We have a long history of engaging with both the public and our volunteers. Here's just a small selection of everything we've done to help share the work we do.


Viking Genes Lectures

In January 2020, we were excited to launch Viking Genes. To celebrate, we had two lectures. One in Kirkwall, Orkney and another in Lerwick, Shetland. We had a full house of visitors and Professor Jim Flett Willson had a chance to discuss our plans with the community. 

Viking II launch lecture

In January 2021, Viking II celebrated its first year since launch. We had always planned to bring together our volunteers in an event to celebrate the moment. Unfortunately, due to Covid-19 we had to celebrate online instead.  This resulted in a YouTube anniversary lecture, given by Professor Jim Flett Wilson. The great news is that thanks to being online, we managed to engage our volunteers from across the globe! 

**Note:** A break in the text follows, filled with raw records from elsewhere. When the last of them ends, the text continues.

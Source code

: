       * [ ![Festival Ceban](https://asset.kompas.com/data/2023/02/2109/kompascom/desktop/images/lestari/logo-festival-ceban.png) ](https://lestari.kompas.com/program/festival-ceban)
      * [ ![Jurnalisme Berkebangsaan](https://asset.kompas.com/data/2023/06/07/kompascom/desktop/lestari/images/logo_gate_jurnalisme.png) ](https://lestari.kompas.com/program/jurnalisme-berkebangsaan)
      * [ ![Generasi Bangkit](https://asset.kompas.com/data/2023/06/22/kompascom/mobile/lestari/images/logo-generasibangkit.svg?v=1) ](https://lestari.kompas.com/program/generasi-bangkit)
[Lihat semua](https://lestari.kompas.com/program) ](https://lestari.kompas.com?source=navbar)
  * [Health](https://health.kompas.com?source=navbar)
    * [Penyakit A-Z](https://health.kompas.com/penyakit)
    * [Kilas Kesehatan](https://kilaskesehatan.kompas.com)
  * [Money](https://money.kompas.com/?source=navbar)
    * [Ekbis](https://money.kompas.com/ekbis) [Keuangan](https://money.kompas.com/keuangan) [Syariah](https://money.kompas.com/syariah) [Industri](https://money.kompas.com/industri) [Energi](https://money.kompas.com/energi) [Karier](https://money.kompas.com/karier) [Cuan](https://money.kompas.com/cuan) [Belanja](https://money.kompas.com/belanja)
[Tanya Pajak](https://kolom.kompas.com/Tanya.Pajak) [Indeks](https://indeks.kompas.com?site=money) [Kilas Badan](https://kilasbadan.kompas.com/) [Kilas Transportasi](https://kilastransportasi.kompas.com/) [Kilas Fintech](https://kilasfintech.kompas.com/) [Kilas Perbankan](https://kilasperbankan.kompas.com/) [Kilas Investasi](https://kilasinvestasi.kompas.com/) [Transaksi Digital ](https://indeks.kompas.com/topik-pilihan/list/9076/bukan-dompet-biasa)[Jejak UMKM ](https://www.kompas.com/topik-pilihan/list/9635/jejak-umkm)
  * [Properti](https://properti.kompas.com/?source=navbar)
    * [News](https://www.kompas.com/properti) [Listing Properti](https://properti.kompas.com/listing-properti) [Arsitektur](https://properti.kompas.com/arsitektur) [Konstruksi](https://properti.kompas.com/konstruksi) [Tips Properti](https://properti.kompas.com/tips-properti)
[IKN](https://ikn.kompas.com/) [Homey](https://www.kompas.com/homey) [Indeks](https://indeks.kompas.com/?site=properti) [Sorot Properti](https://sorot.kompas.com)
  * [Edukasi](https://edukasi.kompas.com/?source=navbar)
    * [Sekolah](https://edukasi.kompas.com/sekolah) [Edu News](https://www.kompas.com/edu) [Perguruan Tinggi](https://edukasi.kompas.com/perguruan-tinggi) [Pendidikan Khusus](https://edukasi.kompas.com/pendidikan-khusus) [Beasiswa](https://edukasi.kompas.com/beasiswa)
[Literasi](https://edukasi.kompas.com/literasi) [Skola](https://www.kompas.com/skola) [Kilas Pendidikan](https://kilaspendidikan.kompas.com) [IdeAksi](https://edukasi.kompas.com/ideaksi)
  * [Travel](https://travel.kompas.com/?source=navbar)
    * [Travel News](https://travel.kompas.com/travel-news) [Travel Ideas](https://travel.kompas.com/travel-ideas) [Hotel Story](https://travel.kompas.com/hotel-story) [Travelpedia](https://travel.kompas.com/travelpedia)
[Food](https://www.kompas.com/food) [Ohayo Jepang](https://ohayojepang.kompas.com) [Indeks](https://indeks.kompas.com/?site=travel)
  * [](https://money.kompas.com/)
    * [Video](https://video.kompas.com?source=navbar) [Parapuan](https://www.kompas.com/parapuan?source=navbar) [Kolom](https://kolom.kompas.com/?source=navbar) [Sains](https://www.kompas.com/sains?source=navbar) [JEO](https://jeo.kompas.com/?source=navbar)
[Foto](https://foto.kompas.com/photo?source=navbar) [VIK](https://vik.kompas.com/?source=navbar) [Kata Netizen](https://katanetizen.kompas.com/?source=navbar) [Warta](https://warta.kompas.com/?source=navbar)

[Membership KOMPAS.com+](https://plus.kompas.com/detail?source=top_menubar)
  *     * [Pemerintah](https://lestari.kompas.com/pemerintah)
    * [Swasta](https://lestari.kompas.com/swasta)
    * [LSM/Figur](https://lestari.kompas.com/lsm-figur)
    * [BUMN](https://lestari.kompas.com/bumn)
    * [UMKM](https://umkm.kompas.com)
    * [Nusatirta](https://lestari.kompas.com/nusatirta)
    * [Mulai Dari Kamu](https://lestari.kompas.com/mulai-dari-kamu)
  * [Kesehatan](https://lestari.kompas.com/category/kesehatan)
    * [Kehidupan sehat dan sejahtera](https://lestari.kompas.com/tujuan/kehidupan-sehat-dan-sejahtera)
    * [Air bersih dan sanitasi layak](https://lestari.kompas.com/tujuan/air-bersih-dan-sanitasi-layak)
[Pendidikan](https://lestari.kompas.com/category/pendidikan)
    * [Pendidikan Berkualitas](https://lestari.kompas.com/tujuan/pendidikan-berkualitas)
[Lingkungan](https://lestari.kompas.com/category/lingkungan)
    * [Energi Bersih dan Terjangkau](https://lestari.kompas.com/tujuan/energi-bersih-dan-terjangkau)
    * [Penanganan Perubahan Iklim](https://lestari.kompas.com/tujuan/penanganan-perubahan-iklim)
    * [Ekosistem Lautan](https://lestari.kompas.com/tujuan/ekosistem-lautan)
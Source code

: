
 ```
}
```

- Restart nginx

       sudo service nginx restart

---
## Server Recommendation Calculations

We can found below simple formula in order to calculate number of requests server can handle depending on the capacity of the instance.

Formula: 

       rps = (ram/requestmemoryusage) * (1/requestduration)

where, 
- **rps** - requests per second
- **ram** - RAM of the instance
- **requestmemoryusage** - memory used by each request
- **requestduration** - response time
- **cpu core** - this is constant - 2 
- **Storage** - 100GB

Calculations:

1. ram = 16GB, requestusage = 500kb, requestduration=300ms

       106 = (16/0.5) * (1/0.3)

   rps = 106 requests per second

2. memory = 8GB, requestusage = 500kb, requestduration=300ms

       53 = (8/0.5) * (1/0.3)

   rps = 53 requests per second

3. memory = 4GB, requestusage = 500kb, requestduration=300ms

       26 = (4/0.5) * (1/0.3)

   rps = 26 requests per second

Happy Viking II Anniversary

In November 2021, we were invited to give a further talk at the Sharing Shetland conference 2021, hosted by the Scottish Family History Society. 

Genetic insights into Shetland family history

Open Days and Festivals

Before lockdown, we were regular contributors to the Institute of Genetics and Cancer Doors Open Days and the MRC Festival. Both of these events occurred annually. We always had a poster with us to showcase what we do and sometimes we were accompanied by some fun activities too!

Early Engagement

Plane in Orkney

Some of our earliest engagement with the Northern Isles were the health information evenings held in Orkney from October 2005 - September 2006. The team visited the small and remote isles of Stronsay, Sanday and Westray, together with representatives from the health promotion team of NHS Orkney.

Volunteers and other interested members of the public were given a talk by Jim on the aims and progress of the ORCADES study, as well as a talk on healthy living by Lynn Spence, from NHS Orkney. Joy Groundwater, also from NHS Orkney, assisted Lynn with, among other things, a 3D model of the heart and vessels, showing the build-up of atheroma. Dr Sarah Wild, Professor of Epidemiology, University of Edinburgh, was on hand to answer questions.

Over a number of years, the team also attended the County, Dounby and Hope Agricultural Shows in Orkney. In their tent, they had posters about the study and Orkney genetics to show passers-by, as well as a skeleton to help visualise their discussions.